The availability of an on-site service coordinator, such as a social worker, at federally subsidized seniors housing reduced hospital admissions among residents by 18%, according to a study by LeadingAge and the Lewin Group released Nov. 20 at the Gerontological Society of America annual meeting in Orlando, FL.
About 40% of subsidized senior housing properties have on-site service coordinators, who connect residents with community-based resources and services, such as transportation, nutrition counseling and wellness programs, designed to help them remain healthy and independent.
“The size of the senior housing population, and the health challenges that these residents face, suggest that substantial healthcare savings could be realized if more housing properties had service coordinators working on site,” said Alisha Sanders, senior policy research associate in the LeadingAge Center for Applied Research, who presented the research at the conference.
The study of 8,706 seniors in 507 properties in 12 communities around the country focused on healthcare use among lower-income older adults.
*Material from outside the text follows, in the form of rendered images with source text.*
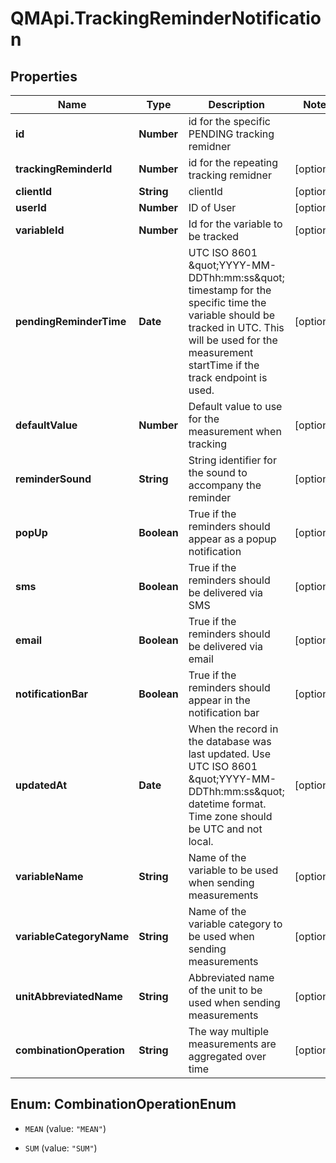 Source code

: # QMApi.TrackingReminderNotification

## Properties
Name | Type | Description | Notes
------------ | ------------- | ------------- | -------------
**id** | **Number** | id for the specific PENDING tracking remidner | 
**trackingReminderId** | **Number** | id for the repeating tracking remidner | [optional] 
**clientId** | **String** | clientId | [optional] 
**userId** | **Number** | ID of User | [optional] 
**variableId** | **Number** | Id for the variable to be tracked | [optional] 
**pendingReminderTime** | **Date** | UTC ISO 8601 \&quot;YYYY-MM-DDThh:mm:ss\&quot;  timestamp for the specific time the variable should be tracked in UTC.  This will be used for the measurement startTime if the track endpoint is used. | [optional] 
**defaultValue** | **Number** | Default value to use for the measurement when tracking | [optional] 
**reminderSound** | **String** | String identifier for the sound to accompany the reminder | [optional] 
**popUp** | **Boolean** | True if the reminders should appear as a popup notification | [optional] 
**sms** | **Boolean** | True if the reminders should be delivered via SMS | [optional] 
**email** | **Boolean** | True if the reminders should be delivered via email | [optional] 
**notificationBar** | **Boolean** | True if the reminders should appear in the notification bar | [optional] 
**updatedAt** | **Date** | When the record in the database was last updated. Use UTC ISO 8601 \&quot;YYYY-MM-DDThh:mm:ss\&quot;  datetime format. Time zone should be UTC and not local. | [optional] 
**variableName** | **String** | Name of the variable to be used when sending measurements | [optional] 
**variableCategoryName** | **String** | Name of the variable category to be used when sending measurements | [optional] 
**unitAbbreviatedName** | **String** | Abbreviated name of the unit to be used when sending measurements | [optional] 
**combinationOperation** | **String** | The way multiple measurements are aggregated over time | [optional] 


<a name="CombinationOperationEnum"></a>
## Enum: CombinationOperationEnum


* `MEAN` (value: `"MEAN"`)

* `SUM` (value: `"SUM"`)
The average age of the older adults living in these communities was 80 years, with 56% of them eligible for both Medicaid and Medicare. Half of the older adults had five or more chronic conditions, such as heart disease, diabetes, arthritis or cancer.
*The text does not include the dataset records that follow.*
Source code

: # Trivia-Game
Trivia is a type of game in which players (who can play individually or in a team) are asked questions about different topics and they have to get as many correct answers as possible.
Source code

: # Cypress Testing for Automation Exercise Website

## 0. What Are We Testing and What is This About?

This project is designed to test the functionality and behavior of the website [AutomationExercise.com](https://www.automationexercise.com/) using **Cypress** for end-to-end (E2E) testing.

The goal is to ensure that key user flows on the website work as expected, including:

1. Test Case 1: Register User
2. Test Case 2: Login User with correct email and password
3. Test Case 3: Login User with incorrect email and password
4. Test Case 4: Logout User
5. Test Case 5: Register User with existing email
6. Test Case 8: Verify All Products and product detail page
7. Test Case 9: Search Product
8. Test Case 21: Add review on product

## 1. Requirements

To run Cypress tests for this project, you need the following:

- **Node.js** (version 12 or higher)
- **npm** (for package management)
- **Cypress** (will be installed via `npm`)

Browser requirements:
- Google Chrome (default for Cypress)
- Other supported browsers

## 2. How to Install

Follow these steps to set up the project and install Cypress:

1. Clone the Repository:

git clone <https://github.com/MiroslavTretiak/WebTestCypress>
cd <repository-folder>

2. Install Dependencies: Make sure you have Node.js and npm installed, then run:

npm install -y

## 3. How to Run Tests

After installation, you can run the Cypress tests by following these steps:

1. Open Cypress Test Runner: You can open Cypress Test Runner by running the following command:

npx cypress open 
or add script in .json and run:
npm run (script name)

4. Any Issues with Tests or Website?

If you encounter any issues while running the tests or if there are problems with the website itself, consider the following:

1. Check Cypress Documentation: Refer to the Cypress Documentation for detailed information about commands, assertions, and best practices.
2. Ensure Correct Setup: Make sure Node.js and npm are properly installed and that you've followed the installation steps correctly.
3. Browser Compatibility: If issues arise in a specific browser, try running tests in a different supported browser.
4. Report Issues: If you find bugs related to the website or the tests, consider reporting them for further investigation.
“At a time when the population as a whole is getting grayer and policymakers are under increasing pressure to rein in healthcare costs, federal and state agencies, as well as healthcare providers, should consider partnering with federally subsidized senior housing properties to coordinate services,” Sanders said. “Today’s study indicates that such coordination and collaboration can save Medicare dollars for millions of low-income elderly residents.”